┏━━
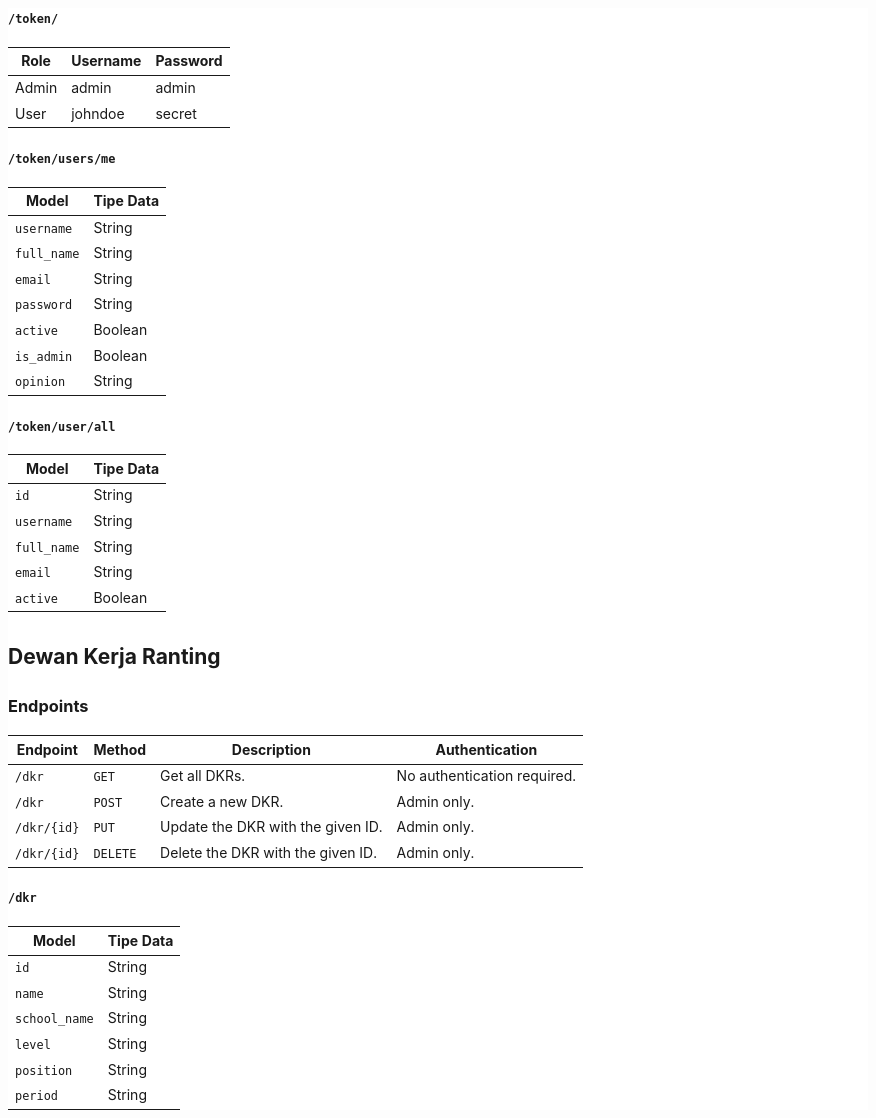 #### `/token/`
|Role|Username|Password|
|---|---|---|
|Admin|admin|admin|
|User|johndoe|secret|

#### `/token/users/me`
|Model|Tipe Data|
|---|---|
|`username`|String|
|`full_name`|String|
|`email`|String|
|`password`|String|
|`active`|Boolean|
|`is_admin`|Boolean|
|`opinion`|String|

#### `/token/user/all`
|Model|Tipe Data|
|---|---|
|`id`|String|
|`username`|String|
|`full_name`|String|
|`email`|String|
|`active`|Boolean|


## Dewan Kerja Ranting
### Endpoints

| Endpoint | Method | Description | Authentication |
| --- | --- | --- | --- |
| `/dkr` | `GET` | Get all DKRs. | No authentication required. |
| `/dkr` | `POST` | Create a new DKR. | Admin only. |
| `/dkr/{id}` | `PUT` | Update the DKR with the given ID. | Admin only. |
| `/dkr/{id}` | `DELETE` | Delete the DKR with the given ID. | Admin only. |

#### `/dkr`
|Model|Tipe Data|
|---|---|
|`id`|String|
|`name`|String|
|`school_name`|String|
|`level`|String|
|`position`|String|
|`period`|String|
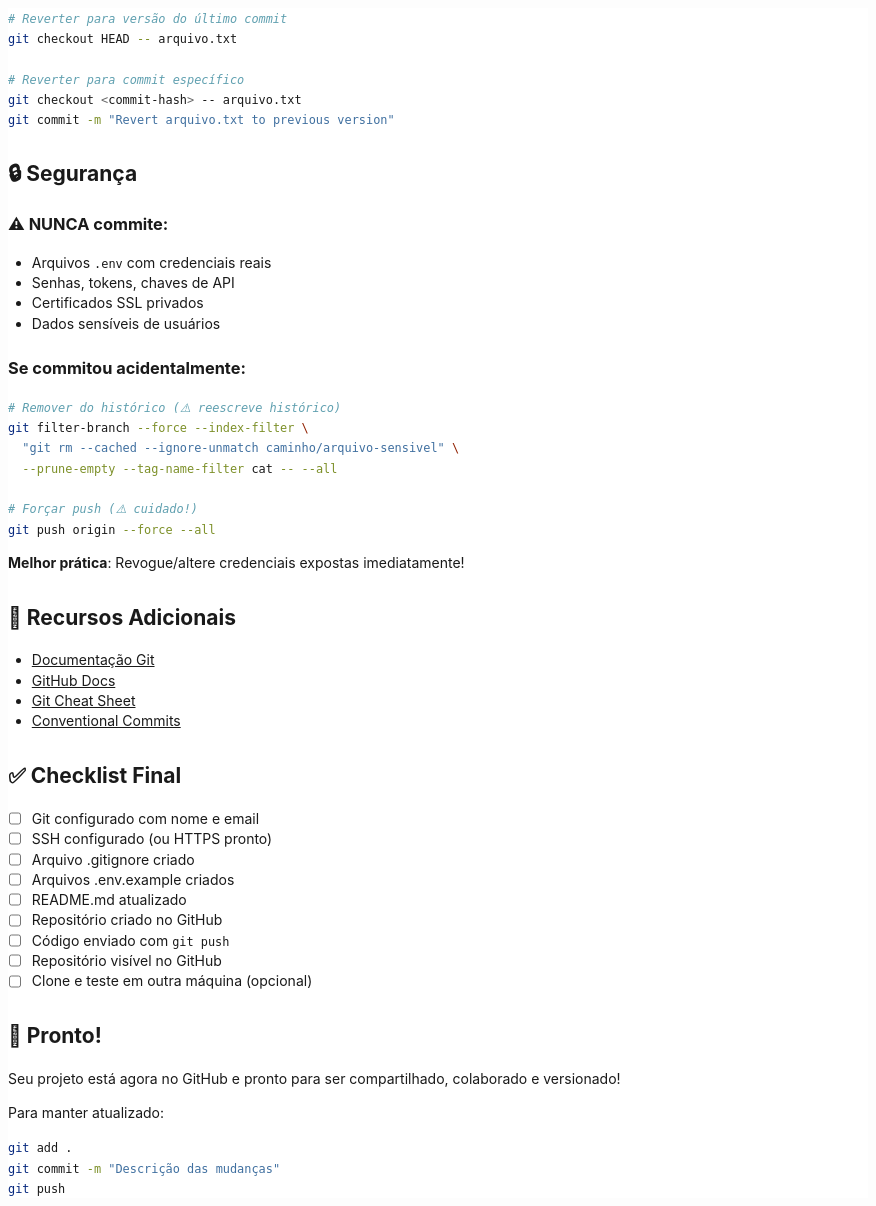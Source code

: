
 ```bash
# Reverter para versão do último commit
git checkout HEAD -- arquivo.txt

# Reverter para commit específico
git checkout <commit-hash> -- arquivo.txt
git commit -m "Revert arquivo.txt to previous version"
```

## 🔒 Segurança

### ⚠️ NUNCA commite:

- Arquivos `.env` com credenciais reais
- Senhas, tokens, chaves de API
- Certificados SSL privados
- Dados sensíveis de usuários

### Se commitou acidentalmente:

```bash
# Remover do histórico (⚠️ reescreve histórico)
git filter-branch --force --index-filter \
  "git rm --cached --ignore-unmatch caminho/arquivo-sensivel" \
  --prune-empty --tag-name-filter cat -- --all

# Forçar push (⚠️ cuidado!)
git push origin --force --all
```

**Melhor prática**: Revogue/altere credenciais expostas imediatamente!

## 📖 Recursos Adicionais

- [Documentação Git](https://git-scm.com/doc)
- [GitHub Docs](https://docs.github.com)
- [Git Cheat Sheet](https://education.github.com/git-cheat-sheet-education.pdf)
- [Conventional Commits](https://www.conventionalcommits.org/)

## ✅ Checklist Final

- [ ] Git configurado com nome e email
- [ ] SSH configurado (ou HTTPS pronto)
- [ ] Arquivo .gitignore criado
- [ ] Arquivos .env.example criados
- [ ] README.md atualizado
- [ ] Repositório criado no GitHub
- [ ] Código enviado com `git push`
- [ ] Repositório visível no GitHub
- [ ] Clone e teste em outra máquina (opcional)

## 🎉 Pronto!

Seu projeto está agora no GitHub e pronto para ser compartilhado, colaborado e versionado!

Para manter atualizado:

```bash
git add .
git commit -m "Descrição das mudanças"
git push
```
┗━━
### Activity
In the records above, retype exactly the lines from the one with "## ✅ Checklist Final" through the last one.

### Finished exercise
## ✅ Checklist Final

- [ ] Git configurado com nome e email
- [ ] SSH configurado (ou HTTPS pronto)
- [ ] Arquivo .gitignore criado
- [ ] Arquivos .env.example criados
- [ ] README.md atualizado
- [ ] Repositório criado no GitHub
- [ ] Código enviado com `git push`
- [ ] Repositório visível no GitHub
- [ ] Clone e teste em outra máquina (opcional)

## 🎉 Pronto!

Seu projeto está agora no GitHub e pronto para ser compartilhado, colaborado e versionado!

Para manter atualizado:

```bash
git add .
git commit -m "Descrição das mudanças"
git push
```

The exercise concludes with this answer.